David Ryfe diz que a maioria dos educadores de jornalismo tenta, futilmente, ensinar os estudantes a usar um tipo de ferramenta para coletar notícias, o qual é logo superado por coisas novas. O importante para os educadores é ensinar os estudantes a acessarem as ferramentas que têm disponíveis, aprendendo, de maneira independente, como compreender sua audiência e como avaliar seu sucesso. “Temos que botar os estudantes no mundo”, disse ele. “Não temos tempo de esperar que o jornalismo volte a se restabelecer.”

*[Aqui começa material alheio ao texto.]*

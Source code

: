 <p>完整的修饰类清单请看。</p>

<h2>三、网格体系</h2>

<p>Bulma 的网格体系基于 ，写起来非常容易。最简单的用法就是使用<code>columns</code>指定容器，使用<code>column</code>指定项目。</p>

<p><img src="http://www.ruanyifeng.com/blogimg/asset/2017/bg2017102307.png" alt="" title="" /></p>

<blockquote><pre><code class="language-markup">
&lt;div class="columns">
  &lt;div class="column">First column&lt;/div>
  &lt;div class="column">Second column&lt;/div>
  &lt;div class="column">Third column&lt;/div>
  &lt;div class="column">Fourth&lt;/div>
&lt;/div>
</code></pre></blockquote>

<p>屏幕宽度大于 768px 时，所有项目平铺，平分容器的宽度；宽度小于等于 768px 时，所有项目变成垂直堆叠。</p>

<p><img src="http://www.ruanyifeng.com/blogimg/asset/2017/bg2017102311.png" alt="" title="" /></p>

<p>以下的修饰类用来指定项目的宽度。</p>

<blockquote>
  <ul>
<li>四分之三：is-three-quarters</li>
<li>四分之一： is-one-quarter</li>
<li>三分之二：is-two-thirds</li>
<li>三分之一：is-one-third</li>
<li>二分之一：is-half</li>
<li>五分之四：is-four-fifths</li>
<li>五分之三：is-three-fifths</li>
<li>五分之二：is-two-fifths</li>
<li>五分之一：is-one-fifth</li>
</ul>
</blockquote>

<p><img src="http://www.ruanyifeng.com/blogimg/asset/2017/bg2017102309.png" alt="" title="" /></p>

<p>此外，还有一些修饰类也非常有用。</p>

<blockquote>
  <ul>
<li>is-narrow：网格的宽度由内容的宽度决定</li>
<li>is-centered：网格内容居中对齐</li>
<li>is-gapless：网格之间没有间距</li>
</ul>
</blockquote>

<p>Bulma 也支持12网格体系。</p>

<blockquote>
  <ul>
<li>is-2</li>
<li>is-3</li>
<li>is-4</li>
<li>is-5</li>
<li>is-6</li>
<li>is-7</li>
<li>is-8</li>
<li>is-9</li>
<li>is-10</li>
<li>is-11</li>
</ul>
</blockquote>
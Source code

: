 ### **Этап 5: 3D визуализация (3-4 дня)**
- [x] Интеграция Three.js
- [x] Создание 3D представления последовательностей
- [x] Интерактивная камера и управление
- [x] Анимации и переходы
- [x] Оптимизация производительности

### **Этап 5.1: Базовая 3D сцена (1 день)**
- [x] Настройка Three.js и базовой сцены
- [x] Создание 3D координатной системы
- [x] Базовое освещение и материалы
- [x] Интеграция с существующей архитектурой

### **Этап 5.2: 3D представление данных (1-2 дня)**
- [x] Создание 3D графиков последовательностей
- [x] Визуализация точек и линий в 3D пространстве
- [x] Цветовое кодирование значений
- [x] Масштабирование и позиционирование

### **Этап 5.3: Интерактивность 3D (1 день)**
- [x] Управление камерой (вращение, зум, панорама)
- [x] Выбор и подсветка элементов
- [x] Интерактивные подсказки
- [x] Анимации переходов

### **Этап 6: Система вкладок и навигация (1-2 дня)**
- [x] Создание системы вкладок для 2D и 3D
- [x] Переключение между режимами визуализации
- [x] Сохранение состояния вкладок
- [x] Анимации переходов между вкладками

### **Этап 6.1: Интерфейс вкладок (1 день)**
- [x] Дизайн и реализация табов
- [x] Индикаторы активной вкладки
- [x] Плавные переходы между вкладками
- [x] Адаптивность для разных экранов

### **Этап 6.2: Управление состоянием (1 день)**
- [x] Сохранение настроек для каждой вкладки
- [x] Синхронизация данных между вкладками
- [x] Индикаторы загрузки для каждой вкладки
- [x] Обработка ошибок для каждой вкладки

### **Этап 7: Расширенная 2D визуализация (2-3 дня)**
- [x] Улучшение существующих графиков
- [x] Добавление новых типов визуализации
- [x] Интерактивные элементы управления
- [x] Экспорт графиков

O argumento-chave de David Ryfe e Donica Mensing é o de que o jornalismo e a educação jornalística não estão resolvidos – e é por isso que as metáforas podem ser úteis e preocupantes. O modelo do hospital-escola pode muito bem funcionar para algumas instituições, diz Donica. Mas o universo das faculdades de Jornalismo conta com programas de tamanhos variáveis e cada um deles deve encontrar um método de ensino que se adapte à sua faculdade e aos estudantes, afirma ela. O futuro da educação jornalística pode realmente ser a especialização, e não apenas por parte dos estudantes – programas individuais de jornalismo também terão que adaptar seus currículos às diferentes abordagens.
“Com o tempo, as faculdades de Jornalismo seguem alguns rumos e se apropriam de determinadas formas de jornalismo, como ocorre em outras indústrias”, diz Donica. “Já não podemos esperar por escolas de objetivos múltiplos para todo mundo.”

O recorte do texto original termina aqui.